Trunk-Based Development can be an easy practice if your code adheres to the Open/Closed Principle (OCP). This enables you to extend your code without modifying it — so you’re actually changing very little code in the production code base.
Whether you’re following the OCP or not, it is important that the work be decomposed into very small slices of functionality. This Agile principle promotes continuous delivery by deploying and releasing functionality often.
Every time code is committed to the trunk it should kick off an automatic compile, static code analysis, integration, and build. This ensures that none of the changes made on the trunk break the build and remains deployable at all times. If the build fails, it should immediately trigger the Andon Cord and initiate an immediate response by every person required to solve the problem.
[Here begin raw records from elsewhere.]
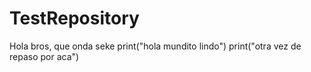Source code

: # TestRepository
Hola bros, que onda seke
print("hola mundito lindo")
print("otra vez de repaso por aca")

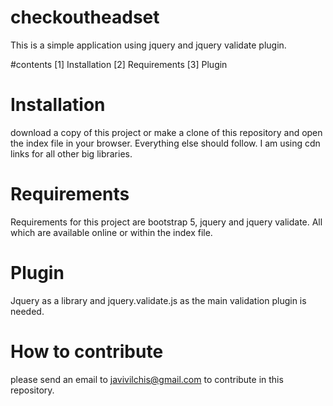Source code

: # checkoutheadset
This is a simple application using jquery and jquery validate plugin.

#contents
[1] Installation
[2] Requirements
[3] Plugin

# Installation
download a copy of this project or make a clone of this repository and open the index file in your browser. Everything else should follow. I am using cdn links for all other big libraries.

# Requirements
Requirements for this project are bootstrap 5, jquery and jquery validate. All which are available online or within the index file.

# Plugin
Jquery as a library and jquery.validate.js as the main validation plugin is needed.

# How to contribute
please send an email to javivilchis@gmail.com to contribute in this repository.
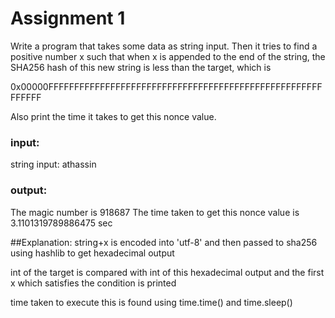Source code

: # Assignment 1

Write a program that takes some data as string input. Then it tries to find a positive number x such that when x is appended to the end of the string, the SHA256 hash of this new string is less than the target, which is

0x00000FFFFFFFFFFFFFFFFFFFFFFFFFFFFFFFFFFFFFFFFFFFFFFFFFFFFFFFFFFF

Also print the time it takes to get this nonce value.

### input:
string input: athassin

### output:
The magic number is 918687
The time taken to get this nonce value is 3.1101319789886475 sec

##Explanation:
string+x is encoded into 'utf-8' and then passed to sha256 using hashlib to get hexadecimal output

int of the target is compared with int of this hexadecimal output and the first x which satisfies the condition is printed

time taken to execute this is found using time.time() and time.sleep()
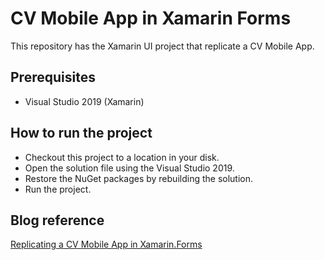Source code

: # CV Mobile App in Xamarin Forms

This repository has the Xamarin UI project that replicate a CV Mobile App.

## Prerequisites

* Visual Studio 2019 (Xamarin)

## How to run the project

* Checkout this project to a location in your disk.
* Open the solution file using the Visual Studio 2019.
* Restore the NuGet packages by rebuilding the solution.
* Run the project.

## Blog reference
[Replicating a CV Mobile App in Xamarin.Forms](https://www.syncfusion.com/blogs/post/replicating-a-cv-mobile-app-in-xamarin-forms.aspx)

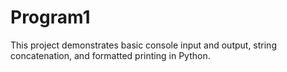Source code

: # Program1
This project demonstrates basic console input and output, string concatenation, and formatted printing in Python.
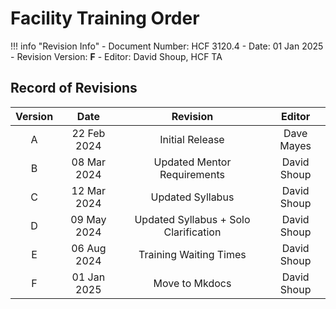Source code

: # Facility Training Order

!!! info "Revision Info"
	- Document Number: HCF 3120.4
	- Date: 01 Jan 2025
	- Revision Version: **F**
	- Editor: David Shoup, HCF TA

## Record of Revisions

| Version | Date | Revision | Editor |
|:---:|:---:|:---:|:---:|
| A | 22 Feb 2024 | Initial Release | Dave Mayes |
| B | 08 Mar 2024 | Updated Mentor Requirements | David Shoup |
| C | 12 Mar 2024 | Updated Syllabus | David Shoup |
| D | 09 May 2024 | Updated Syllabus + Solo Clarification | David Shoup |
| E | 06 Aug 2024 | Training Waiting Times | David Shoup |
| F | 01 Jan 2025 | Move to Mkdocs | David Shoup |
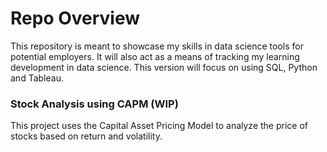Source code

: # Repo Overview
This repository is meant to showcase my skills in data science tools for potential employers. It will also act as a means of tracking my learning development in data science. This version will focus on using SQL, Python and Tableau. 

### Stock Analysis using CAPM  (WIP)
This project uses the Capital Asset Pricing Model to analyze the price of stocks based on return and volatility. 
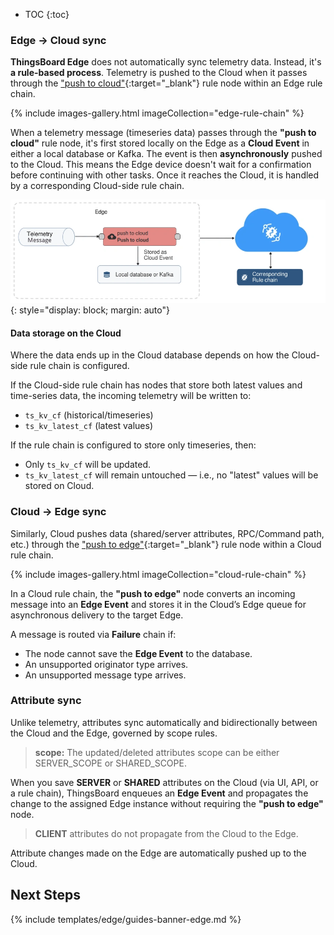* TOC
{:toc}

### Edge → Cloud sync

**ThingsBoard Edge** does not automatically sync telemetry data. 
Instead, it's **a rule-based process**. Telemetry is pushed to the Cloud when it passes through the ["push to cloud"](/docs/{{peDocsPrefix}}user-guide/rule-engine-2-0/action-nodes/#push-to-cloud){:target="_blank"} rule node within an Edge rule chain.

{% include images-gallery.html imageCollection="edge-rule-chain" %}

When a telemetry message (timeseries data) passes through the **"push to cloud"** rule node, 
it's first stored locally on the Edge as a **Cloud Event** in either a local database or Kafka.
The event is then **asynchronously** pushed to the Cloud. This means the Edge device doesn't wait for a confirmation before continuing with other tasks.
Once it reaches the Cloud, it is handled by a corresponding Cloud-side rule chain.

![edge→cloud diagram](/images/edge/user-guide/edge-cloud-telemetry-sync/edge-cloud-diagram.webp){: style="display: block; margin: auto"}

#### Data storage on the Cloud

Where the data ends up in the Cloud database depends on how the Cloud-side rule chain is configured.

If the Cloud-side rule chain has nodes that store both latest values and time-series data, the incoming telemetry will be written to:

* `ts_kv_cf` (historical/timeseries)
* `ts_kv_latest_cf` (latest values)

If the rule chain is configured to store only timeseries, then:

* Only `ts_kv_cf` will be updated.
* `ts_kv_latest_cf` will remain untouched — i.e., no "latest" values will be stored on Cloud.

### Cloud → Edge sync

Similarly, Cloud pushes data (shared/server attributes, RPC/Command path, etc.) through the ["push to edge"](/docs/{{peDocsPrefix}}user-guide/rule-engine-2-0/action-nodes/#push-to-edge){:target="_blank"} rule node within a Cloud rule chain.

{% include images-gallery.html imageCollection="cloud-rule-chain" %}

In a Cloud rule chain, the **"push to edge"** node converts an incoming message into an **Edge Event** 
and stores it in the Cloud’s Edge queue for asynchronous delivery to the target Edge. 

A message is routed via **Failure** chain if:
* The node cannot save the **Edge Event** to the database.
* An unsupported originator type arrives.
* An unsupported message type arrives.

### Attribute sync

Unlike telemetry, attributes sync automatically and bidirectionally between the Cloud and the Edge, governed by scope rules.

> **scope:** The updated/deleted attributes scope can be either SERVER_SCOPE or SHARED_SCOPE.

When you save **SERVER** or **SHARED** attributes on the Cloud (via UI, API, or a rule chain), ThingsBoard enqueues an **Edge Event** 
and propagates the change to the assigned Edge instance without requiring the **"push to edge"** node. 

>**CLIENT** attributes do not propagate from the Cloud to the Edge. 

Attribute changes made on the Edge are automatically pushed up to the Cloud.

## Next Steps

{% include templates/edge/guides-banner-edge.md %}
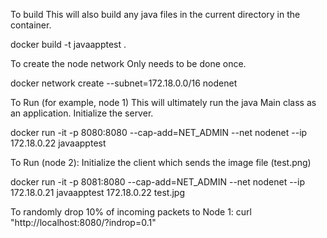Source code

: To build
This will also build any java files in the current directory in the container.

docker build -t javaapptest .

To create the node network
Only needs to be done once.

docker network create --subnet=172.18.0.0/16 nodenet

To Run (for example, node 1)
This will ultimately run the java Main class as an application. Initialize the server.

docker run -it -p 8080:8080 --cap-add=NET_ADMIN --net nodenet --ip 172.18.0.22 javaapptest

To Run (node 2):
Initialize the client which sends the image file (test.png)

docker run -it -p 8081:8080 --cap-add=NET_ADMIN --net nodenet --ip 172.18.0.21 javaapptest 172.18.0.22 test.jpg

To randomly drop 10% of incoming packets to Node 1:
curl "http://localhost:8080/?indrop=0.1"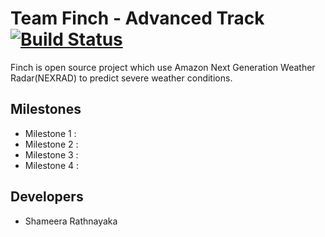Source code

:# Team Finch - Advanced Track [![Build Status](https://travis-ci.org/airavata-courses/TeamFinch.svg?branch=master)](https://travis-ci.org/airavata-courses/TeamFinch)

Finch is open source project which use Amazon Next Generation Weather Radar(NEXRAD) to predict severe weather conditions.

## Milestones
- Milestone 1 :
- Milestone 2 :
- Milestone 3 :
- Milestone 4 :


## Developers 
- Shameera Rathnayaka

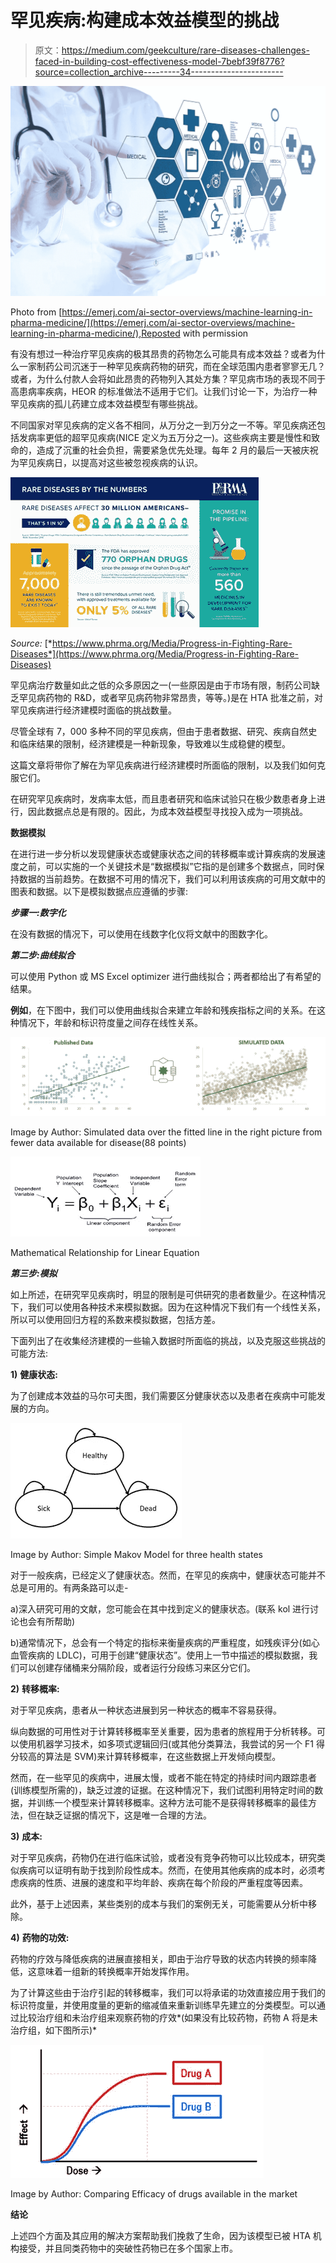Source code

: # 罕见疾病:构建成本效益模型的挑战

> 原文：<https://medium.com/geekculture/rare-diseases-challenges-faced-in-building-cost-effectiveness-model-7bebf39f8776?source=collection_archive---------34----------------------->

![](img/eb89bbb4e509826b8e9e38b9f43f036d.png)

Photo from [https://emerj.com/ai-sector-overviews/machine-learning-in-pharma-medicine/](https://emerj.com/ai-sector-overviews/machine-learning-in-pharma-medicine/),Reposted with permission

有没有想过一种治疗罕见疾病的极其昂贵的药物怎么可能具有成本效益？或者为什么一家制药公司沉迷于一种罕见疾病药物的研究，而在全球范围内患者寥寥无几？或者，为什么付款人会将如此昂贵的药物列入其处方集？罕见病市场的表现不同于高患病率疾病，HEOR 的标准做法不适用于它们。让我们讨论一下，为治疗一种罕见疾病的孤儿药建立成本效益模型有哪些挑战。

不同国家对罕见疾病的定义各不相同，从万分之一到万分之一不等。罕见疾病还包括发病率更低的超罕见疾病(NICE 定义为五万分之一)。这些疾病主要是慢性和致命的，造成了沉重的社会负担，需要紧急优先处理。每年 2 月的最后一天被庆祝为罕见疾病日，以提高对这些被忽视疾病的认识。

![](img/451ffccdc011af2189b441989d2c1c03.png)

*Source:* [*https://www.phrma.org/Media/Progress-in-Fighting-Rare-Diseases*](https://www.phrma.org/Media/Progress-in-Fighting-Rare-Diseases)

罕见病治疗数量如此之低的众多原因之一(一些原因是由于市场有限，制药公司缺乏罕见病药物的 R&D，或者罕见病药物非常昂贵，等等。)是在 HTA 批准之前，对罕见疾病进行经济建模时面临的挑战数量。

尽管全球有 7，000 多种不同的罕见疾病，但由于患者数据、研究、疾病自然史和临床结果的限制，经济建模是一种新现象，导致难以生成稳健的模型。

这篇文章将带你了解在为罕见疾病进行经济建模时所面临的限制，以及我们如何克服它们。

在研究罕见疾病时，发病率太低，而且患者研究和临床试验只在极少数患者身上进行，因此数据点总是有限的。因此，为成本效益模型寻找投入成为一项挑战。

**数据模拟**

在进行进一步分析以发现健康状态或健康状态之间的转移概率或计算疾病的发展速度之前，可以实施的一个关键技术是“数据模拟”它指的是创建多个数据点，同时保持数据的当前趋势。在数据不可用的情况下，我们可以利用该疾病的可用文献中的图表和数据。以下是模拟数据点应遵循的步骤:

***步骤一:数字化***

在没有数据的情况下，可以使用在线数字化仪将文献中的图数字化。

***第二步:曲线拟合***

可以使用 Python 或 MS Excel optimizer 进行曲线拟合；两者都给出了有希望的结果。

**例如**，在下图中，我们可以使用曲线拟合来建立年龄和残疾指标之间的关系。在这种情况下，年龄和标识符度量之间存在线性关系。

![](img/12eb24eb7385b65cf886e7ed006ca2b9.png)

Image by Author: Simulated data over the fitted line in the right picture from fewer data available for disease(88 points)

![](img/8154f070f57b6fd848621c016624c1cc.png)

Mathematical Relationship for Linear Equation

***第三步:模拟***

如上所述，在研究罕见疾病时，明显的限制是可供研究的患者数量少。在这种情况下，我们可以使用各种技术来模拟数据。因为在这种情况下我们有一个线性关系，所以可以使用回归方程的系数来模拟数据，包括方差。

下面列出了在收集经济建模的一些输入数据时所面临的挑战，以及克服这些挑战的可能方法:

**1)** **健康状态:**

为了创建成本效益的马尔可夫图，我们需要区分健康状态以及患者在疾病中可能发展的方向。

![](img/c4e465f815988174526a93e1e4af9502.png)

Image by Author: Simple Makov Model for three health states

对于一般疾病，已经定义了健康状态。然而，在罕见的疾病中，健康状态可能并不总是可用的。有两条路可以走-

a)深入研究可用的文献，您可能会在其中找到定义的健康状态。(联系 kol 进行讨论也会有所帮助)

b)通常情况下，总会有一个特定的指标来衡量疾病的严重程度，如残疾评分(如心血管疾病的 LDLC)，可用于创建“健康状态”。使用上一节中描述的模拟数据，我们可以创建存储桶来分隔阶段，或者运行分段练习来区分它们。

**2)** **转移概率:**

对于罕见疾病，患者从一种状态进展到另一种状态的概率不容易获得。

纵向数据的可用性对于计算转移概率至关重要，因为患者的旅程用于分析转移。可以使用机器学习技术，如多项式逻辑回归(或其他分类算法，我尝试的另一个 F1 得分较高的算法是 SVM)来计算转移概率，在这些数据上开发倾向模型。

然而，在一些罕见的疾病中，进展太慢，或者不能在特定的持续时间内跟踪患者(训练模型所需的)，缺乏过渡的证据。在这种情况下，我们试图利用特定时间的数据，并训练一个模型来计算转移概率。这种方法可能不是获得转移概率的最佳方法，但在缺乏证据的情况下，这是唯一合理的方法。

**3)** **成本:**

对于罕见疾病，药物仍在进行临床试验，或者没有竞争药物可以比较成本，研究类似疾病可以证明有助于找到阶段性成本。然而，在使用其他疾病的成本时，必须考虑疾病的性质、进展的速度和平均年龄、疾病在每个阶段的严重程度等因素。

此外，基于上述因素，某些类别的成本与我们的案例无关，可能需要从分析中移除。

**4)** **药物的功效:**

药物的疗效与降低疾病的进展直接相关，即由于治疗导致的状态内转换的频率降低，这意味着一组新的转换概率开始发挥作用。

为了计算这些由于治疗引起的转移概率，我们可以将承诺的功效直接应用于我们的标识符度量，并使用度量的更新的缩减值来重新训练早先建立的分类模型。可以通过比较治疗组和未治疗组来观察药物的疗效*(如果没有比较药物，药物 A 将是未治疗组，如下图所示)*

![](img/26cc6fc052ce939970caba3fd167930f.png)

Image by Author: Comparing Efficacy of drugs available in the market

**结论**

上述四个方面及其应用的解决方案帮助我们挽救了生命，因为该模型已被 HTA 机构接受，并且同类药物中的突破性药物已在多个国家上市。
And if the problem cannot be resolved in a brief, predetermined amount of time, the changeset should be rolled back to keep the build in a healthy and deployable state.
Once the build completes successfully, it should immediately kick off all automated regression test suites — to verify the quality of the build, including the new changes. These tests must serve as quality gates to ensure confidence in the changes we just committed. If any of these gates fail, they should immediately trigger the Andon Cord (as with the build). If the problem cannot be resolved quickly, the changeset should be rolled back to prevent the error from progressing downstream.
The build must always be kept healthy through clean compiles, healthy code analysis, and no integration or build failures. Both the build process and the build itself must be maintained in such a way that is builds quickly and executes fast — certainly within performance requirements.
Any and all failures related to integrating, verifying, and deploying work from the trunk need to be highly visible to every person in the value stream to promote swarming and enable accountability by everyone on the team.
When failures occur, they must trigger an immediate response by every person required to solve the problem. If those people are in the middle of working on something else, they must drop what they’re doing and swarm to resolve the problem.
It is critical that problem be resolved as quickly as possible to prohibit the same failure from arising in future changes and to prevent new failures from being introduced. This also prevents the error from progressing downstream where the cost and effort to resolve the issue would be much greater — not to mention the addition of Technical Debt.
We can avoid major problems by resolving smaller problems earlier in the development lifecycle. And swarming provides numerous learning opportunities and prevents the loss of critical information as time passes and people’s memories continue to fade.
This swarming response is a critical component to Continuous Integration and requires a culture that not only makes it safe but encourages team members to pull the Andon Cord when problems arise — even small ones.